* Andy Lutomirski (luto@xxxxxxxxxxxxx) wrote:
This version throws out the inheritable mask. There is no change in
behavior with newcaps=0.
Alright, I tried to write up my expectations for all the various modes
w.r.t dropping privs, keeping them, setuid apps, etc. I then wrote some
tests to get a baseline, and well as a way to compare results. Finally
I wrote a patch that meets the requirements I laid out, and compared it
against yours. With one minor exception, the capabilities bits match
up. You drop effective caps when a non-root users execs a non-root
setuid app, and I the caps alone. ...
the user/group saved ids unexpectedly.
Here's a bunch of test cases:
# Still w/out changing inheritable and with KEEPCAPS set
# 10 Root process does setuid(!0), effective caps are dropped
# 11 Root process does seteuid(!0), effective caps are dropped
# 12 Nonroot process restores uid 0, effective restored to permitted
# 18 Non-root execs setuid-nonroot process, new caps bound by inheritable
cap_2.6.6-mm2_4.patch: New stripped-back capabilities.
fs/exec.c | 15 ++++-
include/linux/binfmts.h | 9 ++-
security/commoncap.c | 130 ++++++++++++++++++++++++++++++++++++++++++------
3 files changed, 136 insertions(+), 18 deletions(-)

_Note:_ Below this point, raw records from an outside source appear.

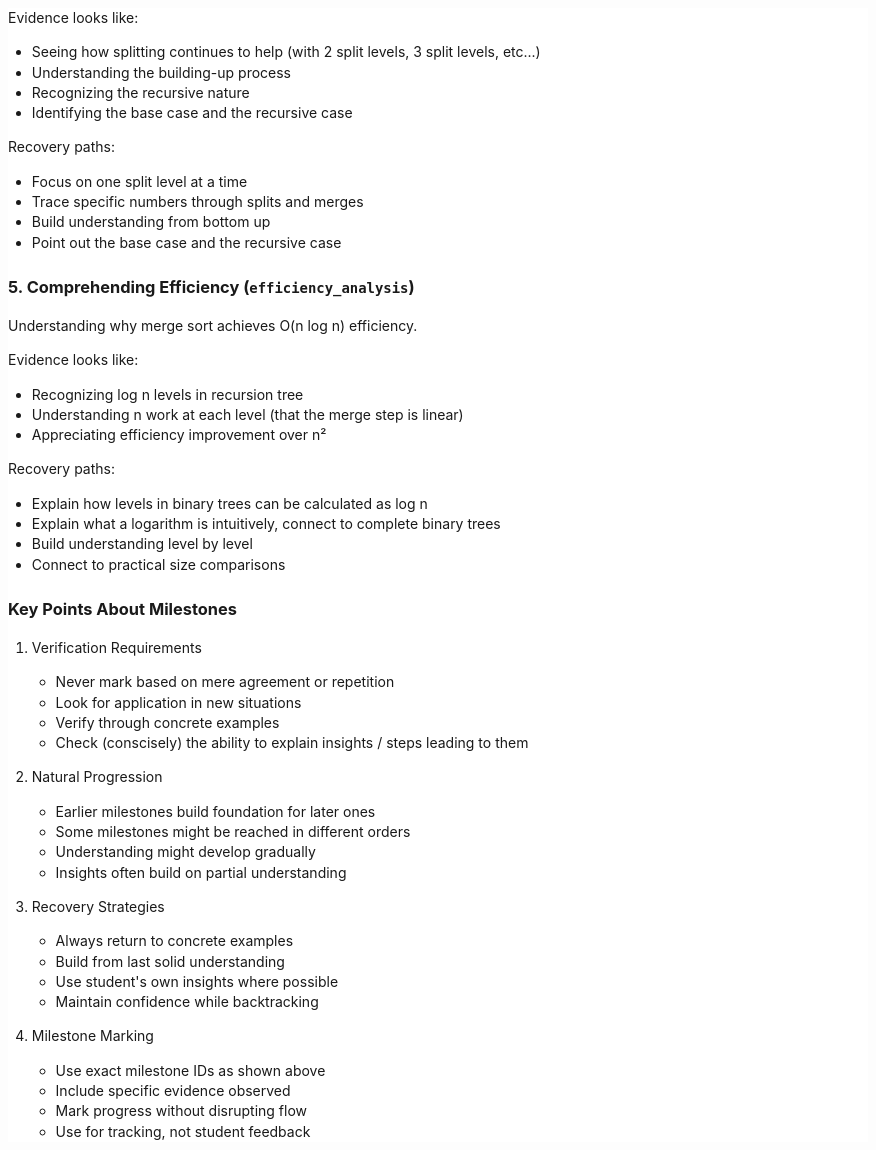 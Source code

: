 Evidence looks like:

- Seeing how splitting continues to help (with 2 split levels, 3 split levels, etc...)
- Understanding the building-up process
- Recognizing the recursive nature
- Identifying the base case and the recursive case

Recovery paths:

- Focus on one split level at a time
- Trace specific numbers through splits and merges
- Build understanding from bottom up
- Point out the base case and the recursive case

### 5. Comprehending Efficiency (`efficiency_analysis`)

Understanding why merge sort achieves O(n log n) efficiency.

Evidence looks like:

- Recognizing log n levels in recursion tree
- Understanding n work at each level (that the merge step is linear)
- Appreciating efficiency improvement over n²

Recovery paths:

- Explain how levels in binary trees can be calculated as log n
- Explain what a logarithm is intuitively, connect to complete binary trees
- Build understanding level by level
- Connect to practical size comparisons

### Key Points About Milestones

1. Verification Requirements
   - Never mark based on mere agreement or repetition
   - Look for application in new situations
   - Verify through concrete examples
   - Check (conscisely) the ability to explain insights / steps leading to them

2. Natural Progression
   - Earlier milestones build foundation for later ones
   - Some milestones might be reached in different orders
   - Understanding might develop gradually
   - Insights often build on partial understanding

3. Recovery Strategies
   - Always return to concrete examples
   - Build from last solid understanding
   - Use student's own insights where possible
   - Maintain confidence while backtracking

4. Milestone Marking
   - Use exact milestone IDs as shown above
   - Include specific evidence observed
   - Mark progress without disrupting flow
   - Use for tracking, not student feedback
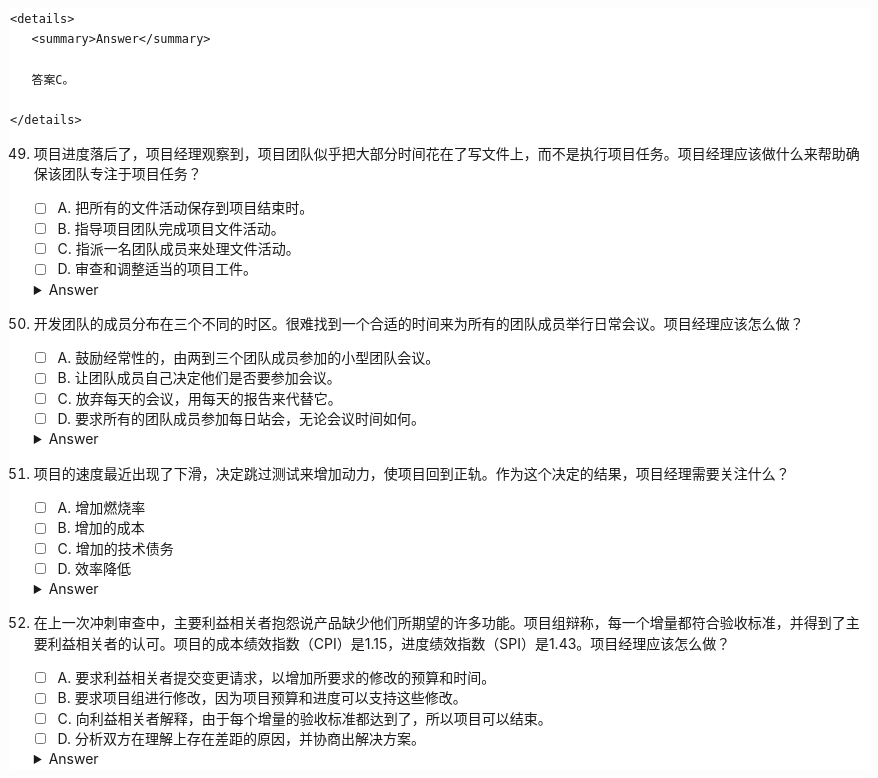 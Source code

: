     <details>
       <summary>Answer</summary>

       答案C。

    </details>

49. 项目进度落后了，项目经理观察到，项目团队似乎把大部分时间花在了写文件上，而不是执行项目任务。项目经理应该做什么来帮助确保该团队专注于项目任务？
    - [ ] A. 把所有的文件活动保存到项目结束时。
    - [ ] B. 指导项目团队完成项目文件活动。
    - [ ] C. 指派一名团队成员来处理文件活动。
    - [ ] D. 审查和调整适当的项目工件。

    <details>
       <summary>Answer</summary>

       答案D。

    </details>

50. 开发团队的成员分布在三个不同的时区。很难找到一个合适的时间来为所有的团队成员举行日常会议。项目经理应该怎么做？
    - [ ] A. 鼓励经常性的，由两到三个团队成员参加的小型团队会议。
    - [ ] B. 让团队成员自己决定他们是否要参加会议。
    - [ ] C. 放弃每天的会议，用每天的报告来代替它。
    - [ ] D. 要求所有的团队成员参加每日站会，无论会议时间如何。

    <details>
       <summary>Answer</summary>

       答案A。

    </details>

51. 项目的速度最近出现了下滑，决定跳过测试来增加动力，使项目回到正轨。作为这个决定的结果，项目经理需要关注什么？
    - [ ] A. 增加燃烧率
    - [ ] B. 增加的成本
    - [ ] C. 增加的技术债务
    - [ ] D. 效率降低

    <details>
       <summary>Answer</summary>

       答案C。

    </details>

52. 在上一次冲刺审查中，主要利益相关者抱怨说产品缺少他们所期望的许多功能。项目组辩称，每一个增量都符合验收标准，并得到了主要利益相关者的认可。项目的成本绩效指数（CPI）是1.15，进度绩效指数（SPI）是1.43。项目经理应该怎么做？
    - [ ] A. 要求利益相关者提交变更请求，以增加所要求的修改的预算和时间。
    - [ ] B. 要求项目组进行修改，因为项目预算和进度可以支持这些修改。
    - [ ] C. 向利益相关者解释，由于每个增量的验收标准都达到了，所以项目可以结束。
    - [ ] D. 分析双方在理解上存在差距的原因，并协商出解决方案。

    <details>
       <summary>Answer</summary>

       答案D。

    </details>
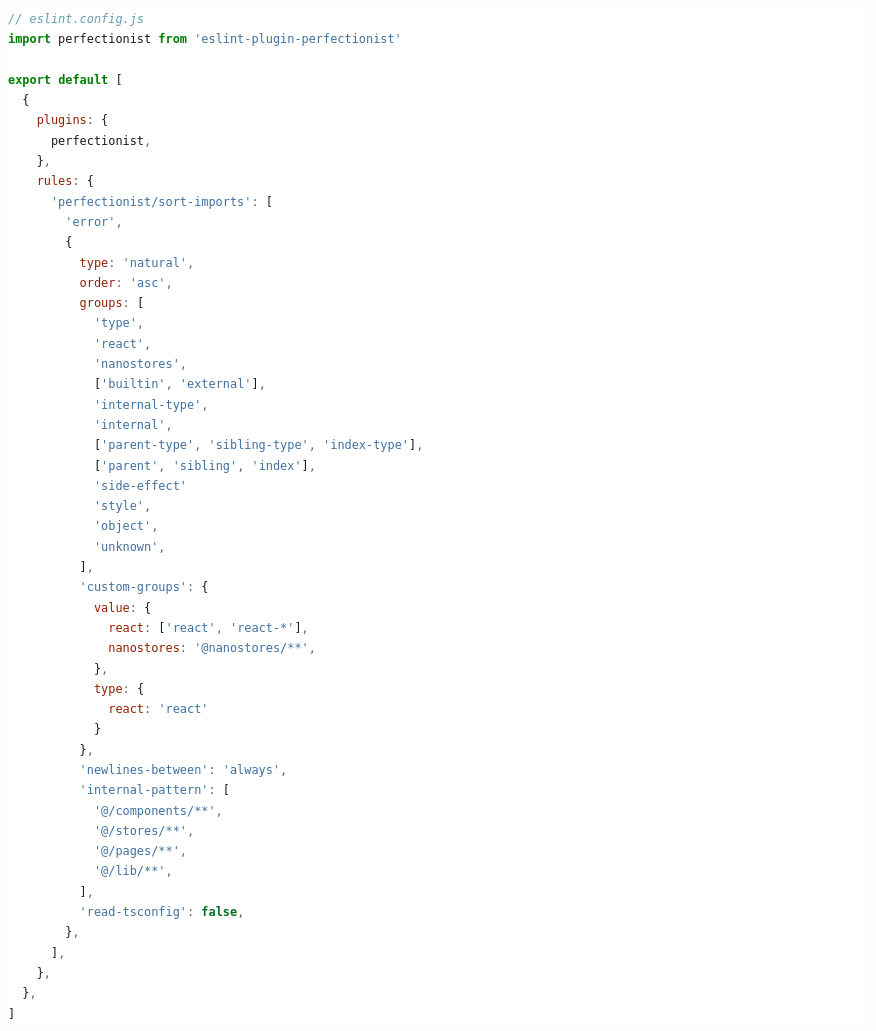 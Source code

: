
 ```json [Legacy Config]
```

```js [Flat Config]
// eslint.config.js
import perfectionist from 'eslint-plugin-perfectionist'

export default [
  {
    plugins: {
      perfectionist,
    },
    rules: {
      'perfectionist/sort-imports': [
        'error',
        {
          type: 'natural',
          order: 'asc',
          groups: [
            'type',
            'react',
            'nanostores',
            ['builtin', 'external'],
            'internal-type',
            'internal',
            ['parent-type', 'sibling-type', 'index-type'],
            ['parent', 'sibling', 'index'],
            'side-effect'
            'style',
            'object',
            'unknown',
          ],
          'custom-groups': {
            value: {
              react: ['react', 'react-*'],
              nanostores: '@nanostores/**',
            },
            type: {
              react: 'react'
            }
          },
          'newlines-between': 'always',
          'internal-pattern': [
            '@/components/**',
            '@/stores/**',
            '@/pages/**',
            '@/lib/**',
          ],
          'read-tsconfig': false,
        },
      ],
    },
  },
]
```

--- linux-2.6.6-mm2/fs/exec.c~caps 2004-05-13 11:42:26.000000000 -0700
+++ linux-2.6.6-mm2/fs/exec.c 2004-05-14 12:36:17.000000000 -0700
@@ -882,8 +882,10 @@
if(!(bprm->file->f_vfsmnt->mnt_flags & MNT_NOSUID)) {
/* Set-uid? */
- if (mode & S_ISUID)
+ if (mode & S_ISUID) {
bprm->e_uid = inode->i_uid;
+ bprm->secflags |= BINPRM_SEC_SETUID;
+ }
No strong objection, but I don't think it's necessary.
/* Set-gid? */
/*
@@ -891,10 +893,18 @@
* is a candidate for mandatory locking, not a setgid
* executable.
*/
- if ((mode & (S_ISGID | S_IXGRP)) == (S_ISGID | S_IXGRP))
+ if ((mode & (S_ISGID | S_IXGRP)) == (S_ISGID | S_IXGRP)) {
bprm->e_gid = inode->i_gid;
+ bprm->secflags |= BINPRM_SEC_SETGID;
+ }
}
+ /* Pretend we have VFS capabilities */
+ if ((bprm->secflags & BINPRM_SEC_SETUID) && bprm->e_uid == 0)
+ cap_set_full(bprm->cap_permitted);
+ else
+ cap_clear(bprm->cap_permitted);
+
Thus far we've kept all this stuff out of core. I believe we should
keep it that way. This could easily be left in bprm_set().
--- linux-2.6.6-mm2/security/commoncap.c~caps 2004-05-13 11:42:26.000000000 -0700
+++ linux-2.6.6-mm2/security/commoncap.c 2004-05-14 13:24:45.000000000 -0700
@@ -24,6 +24,11 @@
#include <linux/xattr.h>
#include <linux/hugetlb.h>
+static int newcaps = 0;
+
+module_param(newcaps, int, 444);
+MODULE_PARM_DESC(newcaps, "Set newcaps=1 to enable experimental capabilities");
It would be really nice to have a one size fits all solution. Esp.
since the legacy mode is what one gets when leaving inheritable mask
untouched.
int cap_bprm_set_security (struct linux_binprm *bprm)
{
+ if (newcaps)
+ return 0;
+
That setup could go here instead of in core.
+/*
+ * The rules of Linux capabilities (not POSIX!)
+ *
+ * What the masks mean:
+ * pP = capabilities that this process has
+ * pE = capabilities that this process has and are enabled
+ * (so pE <= pP)
+ *
+ * The capability evolution rules are:
+ *
+ * pP' = ((fP & cap_bset) | pP) & Y
+ * pE' = (pE | fP) & pP'
+ *
+ * X = cap_bset
+ * Y is zero if uid!=0, euid==0, and setuid non-root
+ *
+ * Exception: if setuid-nonroot, then pE' is reset to 0.
While this works fine, I was interested to see what we could do to
leave the old algorithm. Seems both work out fine.
+ /* setuid-nonroot is special. */
+ if (is_setuid && bprm->e_uid != 0 && current->uid != 0 &&
+ current->euid == 0)
+ cap_clear(new_pP);
setuid-nonroot from a non-root user needs to clear effective?